Thursday Apr 16, 2026
EP 132 Haunted by Alaska with Don Rearden

Don Rearden is an author and an educator whose work is rooted in Alaska—its landscapes, its communities, and the complex realities shaping life across the North. His writing—both fiction and nonfiction—blends elements of survival, culture, and environmental change. Whether he’s exploring a pandemic unfolding in the Arctic or a coastal village on the brink of relocation, his work is grounded in lived experience and respect for place. That respect comes from his upbringing in Southwestern Alaska. He says he’s haunted by it, in a good way. Looking into homes left behind after an epidemic, running a dogsled team out across the ice to set a fish trap, how there was only one telephone in his entire community. Images like these he can return to anytime, not just for inspiration, but as a way of staying connected to where he comes from.

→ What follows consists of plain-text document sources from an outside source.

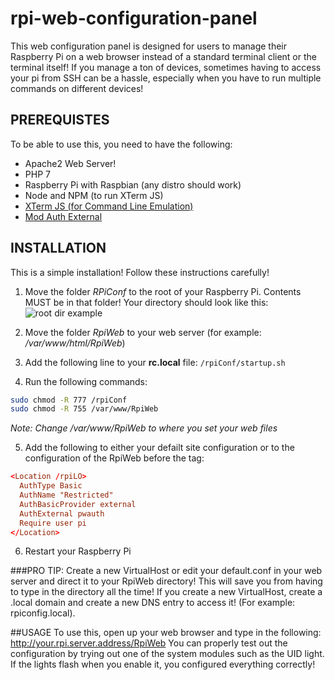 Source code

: # rpi-web-configuration-panel
This web configuration panel is designed for users to manage their Raspberry Pi on a web browser instead of a standard terminal client or the terminal itself! If you manage a ton of devices, sometimes having to access your pi from SSH can be a hassle, especially when you have to run multiple commands on different devices!
## PREREQUISTES
To be able to use this, you need to have the following:
- Apache2 Web Server!
- PHP 7
- Raspberry Pi with Raspbian (any distro should work)
- Node and NPM (to run XTerm JS)
- [XTerm JS (for Command Line Emulation)](https://xtermjs.org/)
- [Mod Auth External](https://packages.debian.org/sid/httpd/libapache2-mod-authnz-external)
## INSTALLATION
This is a simple installation! Follow these instructions carefully!
1. Move the folder *RPiConf* to the root of your Raspberry Pi. Contents MUST be in that folder! Your directory should look like this:
![root dir example](https://i.imgur.com/eqIbHqx.png)

2. Move the folder *RpiWeb* to your web server (for example: */var/www/html/RpiWeb*)
3. Add the following line to your **rc.local** file:
```/rpiConf/startup.sh```
4. Run the following commands:
```sh
sudo chmod -R 777 /rpiConf
sudo chmod -R 755 /var/www/RpiWeb
```
*Note: Change /var/www/RpiWeb to where you set your web files*

5. Add the following to either your defailt site configuration or to the configuration of the RpiWeb before the </Virtualhost> tag:
```conf
<Location /rpiLO>
  AuthType Basic
  AuthName "Restricted"
  AuthBasicProvider external
  AuthExternal pwauth
  Require user pi
</Location>
```
6. Restart your Raspberry Pi

###PRO TIP: Create a new VirtualHost or edit your default.conf in your web server and direct it to your RpiWeb directory! This will save you from having to type in the directory all the time! If you create a new VirtualHost, create a .local domain and create a new DNS entry to access it! (For example: rpiconfig.local).

##USAGE
To use this, open up your web browser and type in the following:
http://your.rpi.server.address/RpiWeb
You can properly test out the configuration by trying out one of the system modules such as the UID light. If the lights flash when you enable it, you configured everything correctly!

He jokes that writing is his drug of choice because he’s able to step outside his body, away from old injuries and the noise of the world, and can move freely through story. It’s something he’s always turned to as an escape. It’s his way of traveling back to his youth in Southwestern Alaska, back to the tundra, the mountains, and the places that have defined him. It’s a place where survival wasn’t abstract, it was part of daily life. That time in a tight-knit community and nature has been a constant reminder of how much he still has to learn. It's also a reminder that Alaska isn’t a place of extraction, but a place rich with stories, culture, and meaning. Across his writing, he returns to these themes again and again. There’s survival, love, an appreciation for the fleeting nature of time, and a kind of magic rooted in the mystery of the world. He says that for too long these stories have been told from the Outside, but now it’s time they’re told from within.